BOSTON (WBZ NewsRadio) — State education officials are under fire after black students in Boston say they were offended by a racially insensitive question on a recent state standardized exam.
The question on the MCAS test, administered to 10th-grade students, asked students to write an essay from the perspective of Ethel, an openly-racist character in Colson Whitehead's Pulitzer Prize-winning novel, The Underground Railroad who betrays escaping slaves.
A joint statement by the Massachusetts Teachers Association, the Boston Teachers Union, the American Federation of Teachers Massachusetts, the Massachusetts Education Justice Alliance and the New England Area Conference of the NAACP Wednesday demanded the question be withdrawn.
"The lack of cultural sensitivity and adequate supervision is a serious matter for all communities and certainly for communities of color," NAACP-NEAC President Juan Cofield said in the statement.
Those groups urged the Department of Education and Secondary Education (DESE) to pull not just the question, but the entire exam.
Boston School Superintendent Laura Perille said students never should have been asked to write from the perspective of a racist character.

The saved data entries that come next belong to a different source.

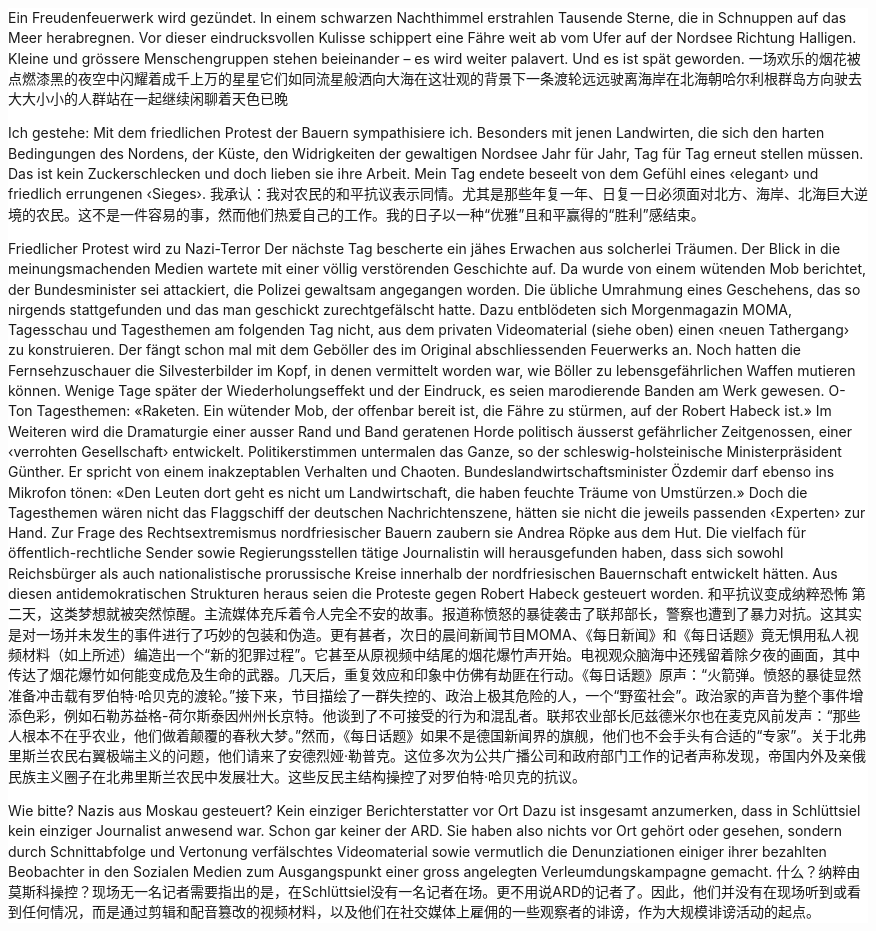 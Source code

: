 Ein Freudenfeuerwerk wird gezündet. In einem schwarzen Nachthimmel erstrahlen Tausende Sterne, die in Schnuppen auf das Meer herabregnen. Vor dieser eindrucksvollen Kulisse schippert eine Fähre weit ab vom Ufer auf der Nordsee Richtung Halligen. Kleine und grössere Menschengruppen stehen beieinander – es wird weiter palavert. Und es ist spät geworden.
一场欢乐的烟花被点燃漆黑的夜空中闪耀着成千上万的星星它们如同流星般洒向大海在这壮观的背景下一条渡轮远远驶离海岸在北海朝哈尔利根群岛方向驶去大大小小的人群站在一起继续闲聊着天色已晚

Ich gestehe: Mit dem friedlichen Protest der Bauern sympathisiere ich. Besonders mit jenen Landwirten, die sich den harten Bedingungen des Nordens, der Küste, den Widrigkeiten der gewaltigen Nordsee Jahr für Jahr, Tag für Tag erneut stellen müssen. Das ist kein Zuckerschlecken und doch lieben sie ihre Arbeit. Mein Tag endete beseelt von dem Gefühl eines ‹elegant› und friedlich errungenen ‹Sieges›.
我承认：我对农民的和平抗议表示同情。尤其是那些年复一年、日复一日必须面对北方、海岸、北海巨大逆境的农民。这不是一件容易的事，然而他们热爱自己的工作。我的日子以一种“优雅”且和平赢得的“胜利”感结束。

Friedlicher Protest wird zu Nazi-Terror Der nächste Tag bescherte ein jähes Erwachen aus solcherlei Träumen. Der Blick in die meinungsmachenden Medien wartete mit einer völlig verstörenden Geschichte auf. Da wurde von einem wütenden Mob berichtet, der Bundesminister sei attackiert, die Polizei gewaltsam angegangen worden. Die übliche Umrahmung eines Geschehens, das so nirgends stattgefunden und das man geschickt zurechtgefälscht hatte. Dazu entblödeten sich Morgenmagazin MOMA, Tagesschau und Tagesthemen am folgenden Tag nicht, aus dem privaten Videomaterial (siehe oben) einen ‹neuen Tathergang› zu konstruieren. Der fängt schon mal mit dem Geböller des im Original abschliessenden Feuerwerks an. Noch hatten die Fernsehzuschauer die Silvesterbilder im Kopf, in denen vermittelt worden war, wie Böller zu lebensgefährlichen Waffen mutieren können. Wenige Tage später der Wiederholungseffekt und der Eindruck, es seien marodierende Banden am Werk gewesen. O-Ton Tagesthemen: «Raketen. Ein wütender Mob, der offenbar bereit ist, die Fähre zu stürmen, auf der Robert Habeck ist.» Im Weiteren wird die Dramaturgie einer ausser Rand und Band geratenen Horde politisch äusserst gefährlicher Zeitgenossen, einer ‹verrohten Gesellschaft› entwickelt. Politikerstimmen untermalen das Ganze, so der schleswig-holsteinische Ministerpräsident Günther. Er spricht von einem inakzeptablen Verhalten und Chaoten. Bundeslandwirtschaftsminister Özdemir darf ebenso ins Mikrofon tönen: «Den Leuten dort geht es nicht um Landwirtschaft, die haben feuchte Träume von Umstürzen.» Doch die Tagesthemen wären nicht das Flaggschiff der deutschen Nachrichtenszene, hätten sie nicht die jeweils passenden ‹Experten› zur Hand. Zur Frage des Rechtsextremismus nordfriesischer Bauern zaubern sie Andrea Röpke aus dem Hut. Die vielfach für öffentlich-rechtliche Sender sowie Regierungsstellen tätige Journalistin will herausgefunden haben, dass sich sowohl Reichsbürger als auch nationalistische prorussische Kreise innerhalb der nordfriesischen Bauernschaft entwickelt hätten. Aus diesen antidemokratischen Strukturen heraus seien die Proteste gegen Robert Habeck gesteuert worden.
和平抗议变成纳粹恐怖 第二天，这类梦想就被突然惊醒。主流媒体充斥着令人完全不安的故事。报道称愤怒的暴徒袭击了联邦部长，警察也遭到了暴力对抗。这其实是对一场并未发生的事件进行了巧妙的包装和伪造。更有甚者，次日的晨间新闻节目MOMA、《每日新闻》和《每日话题》竟无惧用私人视频材料（如上所述）编造出一个“新的犯罪过程”。它甚至从原视频中结尾的烟花爆竹声开始。电视观众脑海中还残留着除夕夜的画面，其中传达了烟花爆竹如何能变成危及生命的武器。几天后，重复效应和印象中仿佛有劫匪在行动。《每日话题》原声：“火箭弹。愤怒的暴徒显然准备冲击载有罗伯特·哈贝克的渡轮。”接下来，节目描绘了一群失控的、政治上极其危险的人，一个“野蛮社会”。政治家的声音为整个事件增添色彩，例如石勒苏益格-荷尔斯泰因州州长京特。他谈到了不可接受的行为和混乱者。联邦农业部长厄兹德米尔也在麦克风前发声：“那些人根本不在乎农业，他们做着颠覆的春秋大梦。”然而，《每日话题》如果不是德国新闻界的旗舰，他们也不会手头有合适的“专家”。关于北弗里斯兰农民右翼极端主义的问题，他们请来了安德烈娅·勒普克。这位多次为公共广播公司和政府部门工作的记者声称发现，帝国内外及亲俄民族主义圈子在北弗里斯兰农民中发展壮大。这些反民主结构操控了对罗伯特·哈贝克的抗议。

Wie bitte? Nazis aus Moskau gesteuert? Kein einziger Berichterstatter vor Ort Dazu ist insgesamt anzumerken, dass in Schlüttsiel kein einziger Journalist anwesend war. Schon gar keiner der ARD. Sie haben also nichts vor Ort gehört oder gesehen, sondern durch Schnittabfolge und Vertonung verfälschtes Videomaterial sowie vermutlich die Denunziationen einiger ihrer bezahlten Beobachter in den Sozialen Medien zum Ausgangspunkt einer gross angelegten Verleumdungskampagne gemacht.
什么？纳粹由莫斯科操控？现场无一名记者需要指出的是，在Schlüttsiel没有一名记者在场。更不用说ARD的记者了。因此，他们并没有在现场听到或看到任何情况，而是通过剪辑和配音篡改的视频材料，以及他们在社交媒体上雇佣的一些观察者的诽谤，作为大规模诽谤活动的起点。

"We were concerned when issues of race sensitivity were brought to our attention by our students and teachers, and we felt that it was incredibly important to raise the concerns directly to DESE on behalf of our students," Perille said. "We did that, we are very grateful that DESE responded very quickly and very affirmatively in their decision. We agree with their decision."
Officials said the students who took the exam won't be graded on their answer to that question—and it will be eliminated from future exams.
Mayor Marty Walsh said the question was "very damaging."
"The question's insensitive, and it should have been flagged beforehand," Mayor Marty Walsh told WBZ NewsRadio's Mike Macklin. "But I'm proud of our kids, the way they responded in our schools, the kids that took the test ... it shouldn't have happened."
Gov. Charlie Baker also weighed in on the exam question in a statement to WBZ NewsRadio.
“The governor supports Commissioner [of Education Jeffrey] Riley’s decision to quickly invalidate this question due to the student and teacher reaction, and to ensure all students taking this MCAS exam are tested and scored fairly.”